**Data extracted from a collection:**

- Opening Delimiter -

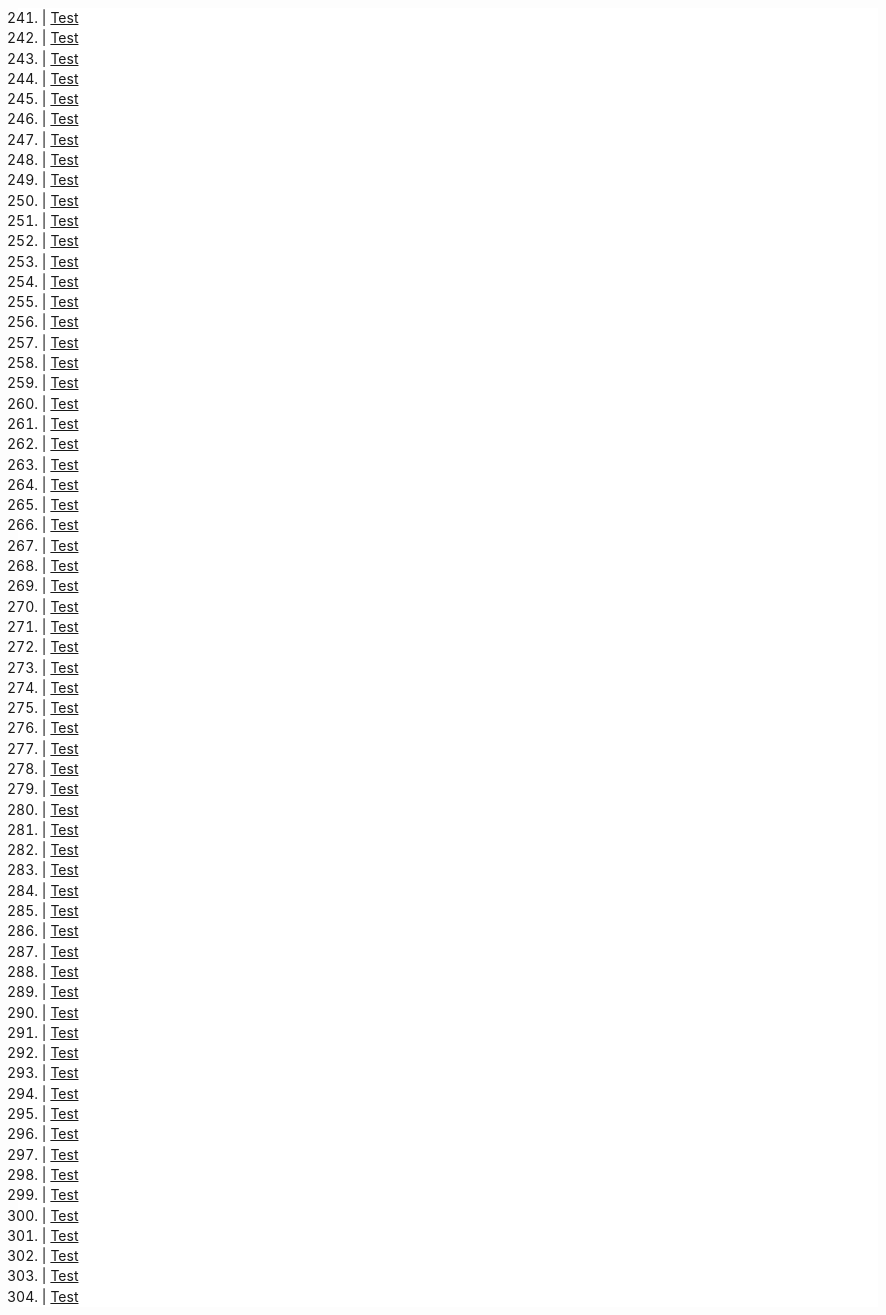 241. [](./app/src/main/java/leetcode) | [Test](./app/src/test/java/leetcode)
242. [](./app/src/main/java/leetcode) | [Test](./app/src/test/java/leetcode)
243. [](./app/src/main/java/leetcode) | [Test](./app/src/test/java/leetcode)
244. [](./app/src/main/java/leetcode) | [Test](./app/src/test/java/leetcode)
245. [](./app/src/main/java/leetcode) | [Test](./app/src/test/java/leetcode)
246. [](./app/src/main/java/leetcode) | [Test](./app/src/test/java/leetcode)
247. [](./app/src/main/java/leetcode) | [Test](./app/src/test/java/leetcode)
248. [](./app/src/main/java/leetcode) | [Test](./app/src/test/java/leetcode)
249. [](./app/src/main/java/leetcode) | [Test](./app/src/test/java/leetcode)
250. [](./app/src/main/java/leetcode) | [Test](./app/src/test/java/leetcode)
251. [](./app/src/main/java/leetcode) | [Test](./app/src/test/java/leetcode)
252. [](./app/src/main/java/leetcode) | [Test](./app/src/test/java/leetcode)
253. [](./app/src/main/java/leetcode) | [Test](./app/src/test/java/leetcode)
254. [](./app/src/main/java/leetcode) | [Test](./app/src/test/java/leetcode)
255. [](./app/src/main/java/leetcode) | [Test](./app/src/test/java/leetcode)
256. [](./app/src/main/java/leetcode) | [Test](./app/src/test/java/leetcode)
257. [](./app/src/main/java/leetcode) | [Test](./app/src/test/java/leetcode)
258. [](./app/src/main/java/leetcode) | [Test](./app/src/test/java/leetcode)
259. [](./app/src/main/java/leetcode) | [Test](./app/src/test/java/leetcode)
260. [](./app/src/main/java/leetcode) | [Test](./app/src/test/java/leetcode)
261. [](./app/src/main/java/leetcode) | [Test](./app/src/test/java/leetcode)
262. [](./app/src/main/java/leetcode) | [Test](./app/src/test/java/leetcode)
263. [](./app/src/main/java/leetcode) | [Test](./app/src/test/java/leetcode)
264. [](./app/src/main/java/leetcode) | [Test](./app/src/test/java/leetcode)
265. [](./app/src/main/java/leetcode) | [Test](./app/src/test/java/leetcode)
266. [](./app/src/main/java/leetcode) | [Test](./app/src/test/java/leetcode)
267. [](./app/src/main/java/leetcode) | [Test](./app/src/test/java/leetcode)
268. [](./app/src/main/java/leetcode) | [Test](./app/src/test/java/leetcode)
269. [](./app/src/main/java/leetcode) | [Test](./app/src/test/java/leetcode)
270. [](./app/src/main/java/leetcode) | [Test](./app/src/test/java/leetcode)
271. [](./app/src/main/java/leetcode) | [Test](./app/src/test/java/leetcode)
272. [](./app/src/main/java/leetcode) | [Test](./app/src/test/java/leetcode)
273. [](./app/src/main/java/leetcode) | [Test](./app/src/test/java/leetcode)
274. [](./app/src/main/java/leetcode) | [Test](./app/src/test/java/leetcode)
275. [](./app/src/main/java/leetcode) | [Test](./app/src/test/java/leetcode)
276. [](./app/src/main/java/leetcode) | [Test](./app/src/test/java/leetcode)
277. [](./app/src/main/java/leetcode) | [Test](./app/src/test/java/leetcode)
278. [](./app/src/main/java/leetcode) | [Test](./app/src/test/java/leetcode)
279. [](./app/src/main/java/leetcode) | [Test](./app/src/test/java/leetcode)
280. [](./app/src/main/java/leetcode) | [Test](./app/src/test/java/leetcode)
281. [](./app/src/main/java/leetcode) | [Test](./app/src/test/java/leetcode)
282. [](./app/src/main/java/leetcode) | [Test](./app/src/test/java/leetcode)
283. [](./app/src/main/java/leetcode) | [Test](./app/src/test/java/leetcode)
284. [](./app/src/main/java/leetcode) | [Test](./app/src/test/java/leetcode)
285. [](./app/src/main/java/leetcode) | [Test](./app/src/test/java/leetcode)
286. [](./app/src/main/java/leetcode) | [Test](./app/src/test/java/leetcode)
287. [](./app/src/main/java/leetcode) | [Test](./app/src/test/java/leetcode)
288. [](./app/src/main/java/leetcode) | [Test](./app/src/test/java/leetcode)
289. [](./app/src/main/java/leetcode) | [Test](./app/src/test/java/leetcode)
290. [](./app/src/main/java/leetcode) | [Test](./app/src/test/java/leetcode)
291. [](./app/src/main/java/leetcode) | [Test](./app/src/test/java/leetcode)
292. [](./app/src/main/java/leetcode) | [Test](./app/src/test/java/leetcode)
293. [](./app/src/main/java/leetcode) | [Test](./app/src/test/java/leetcode)
294. [](./app/src/main/java/leetcode) | [Test](./app/src/test/java/leetcode)
295. [](./app/src/main/java/leetcode) | [Test](./app/src/test/java/leetcode)
296. [](./app/src/main/java/leetcode) | [Test](./app/src/test/java/leetcode)
297. [](./app/src/main/java/leetcode) | [Test](./app/src/test/java/leetcode)
298. [](./app/src/main/java/leetcode) | [Test](./app/src/test/java/leetcode)
299. [](./app/src/main/java/leetcode) | [Test](./app/src/test/java/leetcode)
300. [](./app/src/main/java/leetcode) | [Test](./app/src/test/java/leetcode)
301. [](./app/src/main/java/leetcode) | [Test](./app/src/test/java/leetcode)
302. [](./app/src/main/java/leetcode) | [Test](./app/src/test/java/leetcode)
303. [](./app/src/main/java/leetcode) | [Test](./app/src/test/java/leetcode)
304. [](./app/src/main/java/leetcode) | [Test](./app/src/test/java/leetcode)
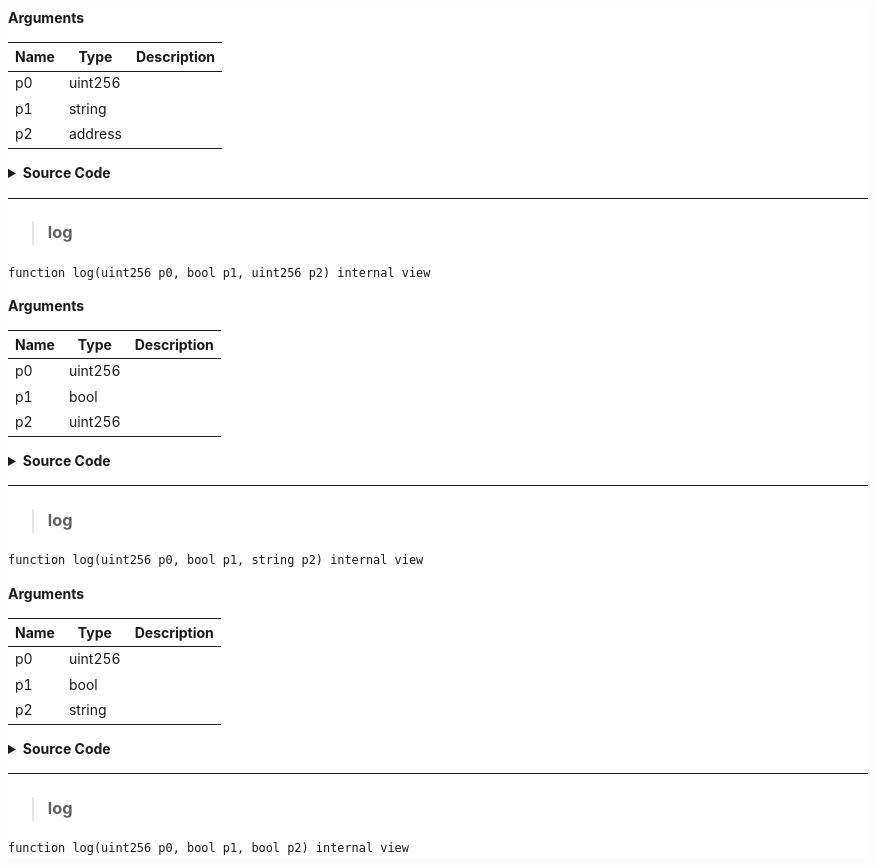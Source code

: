 **Arguments**

| Name        | Type           | Description  |
| ------------- |------------- | -----|
| p0 | uint256 |  | 
| p1 | string |  | 
| p2 | address |  | 

<details><summary><strong>Source Code</strong></summary></details>

---    

> ### log

```solidity
function log(uint256 p0, bool p1, uint256 p2) internal view
```

**Arguments**

| Name        | Type           | Description  |
| ------------- |------------- | -----|
| p0 | uint256 |  | 
| p1 | bool |  | 
| p2 | uint256 |  | 

<details><summary><strong>Source Code</strong></summary></details>

---    

> ### log

```solidity
function log(uint256 p0, bool p1, string p2) internal view
```

**Arguments**

| Name        | Type           | Description  |
| ------------- |------------- | -----|
| p0 | uint256 |  | 
| p1 | bool |  | 
| p2 | string |  | 

<details><summary><strong>Source Code</strong></summary></details>

---    

> ### log

```solidity
function log(uint256 p0, bool p1, bool p2) internal view
```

- Closing Delimiter -

**Your assignment:** Reproduce, word for word and in full, only the lines above that start at the line with "292. [](./app/src/main/java/leetcode) |" and run through the line with "297. [](./app/src/main/java/leetcode) |", both ends included.

**Written reply:**
292. [](./app/src/main/java/leetcode) | [Test](./app/src/test/java/leetcode)
293. [](./app/src/main/java/leetcode) | [Test](./app/src/test/java/leetcode)
294. [](./app/src/main/java/leetcode) | [Test](./app/src/test/java/leetcode)
295. [](./app/src/main/java/leetcode) | [Test](./app/src/test/java/leetcode)
296. [](./app/src/main/java/leetcode) | [Test](./app/src/test/java/leetcode)
297. [](./app/src/main/java/leetcode) | [Test](./app/src/test/java/leetcode)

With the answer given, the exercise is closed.